# Exercise input
◆ ◆ ◆ ◆ ◆
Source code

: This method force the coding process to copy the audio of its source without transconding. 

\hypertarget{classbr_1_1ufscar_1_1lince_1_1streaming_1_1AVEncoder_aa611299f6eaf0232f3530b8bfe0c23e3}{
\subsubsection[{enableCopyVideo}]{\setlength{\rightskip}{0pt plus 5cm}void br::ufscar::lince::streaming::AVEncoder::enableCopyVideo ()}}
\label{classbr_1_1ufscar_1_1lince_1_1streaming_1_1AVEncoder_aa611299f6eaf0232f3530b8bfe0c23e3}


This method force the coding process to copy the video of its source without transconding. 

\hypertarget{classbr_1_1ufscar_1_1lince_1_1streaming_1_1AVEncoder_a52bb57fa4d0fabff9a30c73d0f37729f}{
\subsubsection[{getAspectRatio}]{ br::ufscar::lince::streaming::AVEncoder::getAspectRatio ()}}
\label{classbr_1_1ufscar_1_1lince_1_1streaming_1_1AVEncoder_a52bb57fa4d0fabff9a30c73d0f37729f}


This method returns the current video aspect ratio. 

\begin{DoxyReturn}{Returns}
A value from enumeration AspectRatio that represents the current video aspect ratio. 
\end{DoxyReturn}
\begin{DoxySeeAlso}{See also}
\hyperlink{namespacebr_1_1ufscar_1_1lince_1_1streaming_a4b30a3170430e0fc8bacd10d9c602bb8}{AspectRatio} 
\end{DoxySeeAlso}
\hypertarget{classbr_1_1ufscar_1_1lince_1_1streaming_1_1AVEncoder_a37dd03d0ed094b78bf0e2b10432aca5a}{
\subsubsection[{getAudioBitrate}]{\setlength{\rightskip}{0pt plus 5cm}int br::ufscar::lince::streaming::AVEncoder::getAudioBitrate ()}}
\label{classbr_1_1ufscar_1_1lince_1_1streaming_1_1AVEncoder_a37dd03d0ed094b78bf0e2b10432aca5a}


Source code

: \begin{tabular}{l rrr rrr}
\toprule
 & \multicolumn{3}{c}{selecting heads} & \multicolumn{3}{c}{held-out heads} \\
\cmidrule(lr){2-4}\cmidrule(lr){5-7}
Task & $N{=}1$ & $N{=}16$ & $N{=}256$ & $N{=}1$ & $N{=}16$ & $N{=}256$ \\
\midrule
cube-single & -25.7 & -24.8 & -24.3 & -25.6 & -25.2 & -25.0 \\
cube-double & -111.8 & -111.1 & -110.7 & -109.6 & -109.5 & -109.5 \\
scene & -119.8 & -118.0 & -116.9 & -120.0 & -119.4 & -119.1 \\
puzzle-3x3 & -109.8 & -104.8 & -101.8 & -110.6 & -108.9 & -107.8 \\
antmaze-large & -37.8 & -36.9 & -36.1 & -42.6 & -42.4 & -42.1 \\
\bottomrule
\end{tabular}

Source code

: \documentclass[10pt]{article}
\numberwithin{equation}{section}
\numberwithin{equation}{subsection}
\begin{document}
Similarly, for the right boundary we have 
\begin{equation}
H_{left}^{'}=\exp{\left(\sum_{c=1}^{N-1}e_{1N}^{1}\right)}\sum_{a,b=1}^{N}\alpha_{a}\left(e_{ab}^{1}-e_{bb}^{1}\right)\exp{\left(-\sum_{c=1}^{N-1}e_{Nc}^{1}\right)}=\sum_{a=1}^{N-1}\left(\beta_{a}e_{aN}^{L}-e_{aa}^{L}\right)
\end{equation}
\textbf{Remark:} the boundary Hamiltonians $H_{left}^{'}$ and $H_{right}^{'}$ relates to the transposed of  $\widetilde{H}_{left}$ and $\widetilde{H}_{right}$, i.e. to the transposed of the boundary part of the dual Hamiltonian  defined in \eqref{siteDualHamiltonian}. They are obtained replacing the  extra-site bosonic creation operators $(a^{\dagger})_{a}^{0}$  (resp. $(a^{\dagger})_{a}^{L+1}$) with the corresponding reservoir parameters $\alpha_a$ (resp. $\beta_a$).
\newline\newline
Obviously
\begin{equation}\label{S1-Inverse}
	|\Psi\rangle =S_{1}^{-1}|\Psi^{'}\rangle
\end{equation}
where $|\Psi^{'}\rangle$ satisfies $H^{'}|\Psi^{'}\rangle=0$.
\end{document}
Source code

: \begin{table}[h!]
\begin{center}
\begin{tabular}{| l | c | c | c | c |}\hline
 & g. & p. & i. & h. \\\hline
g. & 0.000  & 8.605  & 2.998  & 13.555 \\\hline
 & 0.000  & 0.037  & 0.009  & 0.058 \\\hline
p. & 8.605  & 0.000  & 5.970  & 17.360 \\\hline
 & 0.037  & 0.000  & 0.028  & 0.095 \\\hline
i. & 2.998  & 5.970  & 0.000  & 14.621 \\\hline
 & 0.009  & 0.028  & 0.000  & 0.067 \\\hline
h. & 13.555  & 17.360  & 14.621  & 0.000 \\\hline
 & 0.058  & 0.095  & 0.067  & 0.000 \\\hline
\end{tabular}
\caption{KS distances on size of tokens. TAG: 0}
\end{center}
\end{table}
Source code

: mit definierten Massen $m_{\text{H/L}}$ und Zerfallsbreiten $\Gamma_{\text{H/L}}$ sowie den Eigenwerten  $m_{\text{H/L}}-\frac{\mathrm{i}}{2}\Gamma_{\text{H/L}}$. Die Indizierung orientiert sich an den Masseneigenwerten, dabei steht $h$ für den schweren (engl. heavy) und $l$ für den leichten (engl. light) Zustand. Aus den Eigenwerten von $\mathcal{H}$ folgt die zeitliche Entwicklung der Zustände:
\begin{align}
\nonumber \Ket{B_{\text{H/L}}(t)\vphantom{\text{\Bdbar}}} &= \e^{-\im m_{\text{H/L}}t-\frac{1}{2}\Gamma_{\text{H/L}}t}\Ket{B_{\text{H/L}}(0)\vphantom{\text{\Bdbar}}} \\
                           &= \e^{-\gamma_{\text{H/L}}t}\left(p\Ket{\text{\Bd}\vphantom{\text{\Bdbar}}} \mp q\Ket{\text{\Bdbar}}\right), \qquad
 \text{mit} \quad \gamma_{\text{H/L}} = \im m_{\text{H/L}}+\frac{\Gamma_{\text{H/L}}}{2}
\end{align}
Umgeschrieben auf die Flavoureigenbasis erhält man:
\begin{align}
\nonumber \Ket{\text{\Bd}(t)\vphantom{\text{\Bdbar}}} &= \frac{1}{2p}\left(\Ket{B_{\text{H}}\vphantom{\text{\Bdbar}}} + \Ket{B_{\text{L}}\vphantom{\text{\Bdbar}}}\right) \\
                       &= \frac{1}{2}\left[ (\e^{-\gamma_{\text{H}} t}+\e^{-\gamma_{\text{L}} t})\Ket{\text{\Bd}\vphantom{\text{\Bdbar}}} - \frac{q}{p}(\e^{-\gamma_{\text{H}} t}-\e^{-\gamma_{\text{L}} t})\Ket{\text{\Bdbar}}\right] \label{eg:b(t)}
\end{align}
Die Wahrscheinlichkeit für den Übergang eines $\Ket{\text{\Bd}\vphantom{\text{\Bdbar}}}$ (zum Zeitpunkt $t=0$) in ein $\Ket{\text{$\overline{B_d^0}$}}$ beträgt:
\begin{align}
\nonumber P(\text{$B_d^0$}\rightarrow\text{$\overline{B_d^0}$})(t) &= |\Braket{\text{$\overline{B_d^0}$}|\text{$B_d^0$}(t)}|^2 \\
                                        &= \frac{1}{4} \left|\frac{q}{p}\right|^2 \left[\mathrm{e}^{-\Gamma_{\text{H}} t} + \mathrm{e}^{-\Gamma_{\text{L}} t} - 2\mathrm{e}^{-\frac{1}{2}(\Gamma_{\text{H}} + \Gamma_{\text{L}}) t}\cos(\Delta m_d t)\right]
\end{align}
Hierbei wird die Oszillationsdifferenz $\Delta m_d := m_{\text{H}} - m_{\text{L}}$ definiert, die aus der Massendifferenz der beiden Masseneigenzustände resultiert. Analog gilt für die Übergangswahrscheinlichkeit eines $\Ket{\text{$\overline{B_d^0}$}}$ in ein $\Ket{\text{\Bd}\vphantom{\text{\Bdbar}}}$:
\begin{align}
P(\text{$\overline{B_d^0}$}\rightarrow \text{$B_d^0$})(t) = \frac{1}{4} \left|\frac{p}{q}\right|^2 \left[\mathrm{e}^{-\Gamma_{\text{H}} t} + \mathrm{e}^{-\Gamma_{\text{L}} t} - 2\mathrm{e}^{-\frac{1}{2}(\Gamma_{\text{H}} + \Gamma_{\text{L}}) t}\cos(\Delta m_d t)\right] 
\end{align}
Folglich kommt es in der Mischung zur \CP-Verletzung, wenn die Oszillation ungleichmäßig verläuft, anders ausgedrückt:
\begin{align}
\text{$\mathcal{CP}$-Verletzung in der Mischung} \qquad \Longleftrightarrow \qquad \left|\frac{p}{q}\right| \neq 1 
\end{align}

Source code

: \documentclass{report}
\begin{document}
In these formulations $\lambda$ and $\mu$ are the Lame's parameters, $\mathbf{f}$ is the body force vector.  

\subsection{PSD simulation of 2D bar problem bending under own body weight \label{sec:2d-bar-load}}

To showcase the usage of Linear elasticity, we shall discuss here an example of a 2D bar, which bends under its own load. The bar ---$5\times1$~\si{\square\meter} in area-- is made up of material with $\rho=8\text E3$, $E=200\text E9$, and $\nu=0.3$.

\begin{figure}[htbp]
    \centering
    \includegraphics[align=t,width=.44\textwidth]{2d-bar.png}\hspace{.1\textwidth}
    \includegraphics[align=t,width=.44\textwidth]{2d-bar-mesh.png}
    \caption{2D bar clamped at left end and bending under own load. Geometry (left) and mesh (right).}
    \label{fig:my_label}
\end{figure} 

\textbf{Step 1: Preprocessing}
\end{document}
◆ ◆ ◆ ◆ ◆
# Work request
Show every line of the listing containing the string "width" by copying it.

# Output for this task
    \includegraphics[align=t,width=.44\textwidth]{2d-bar.png}\hspace{.1\textwidth}
    \includegraphics[align=t,width=.44\textwidth]{2d-bar-mesh.png}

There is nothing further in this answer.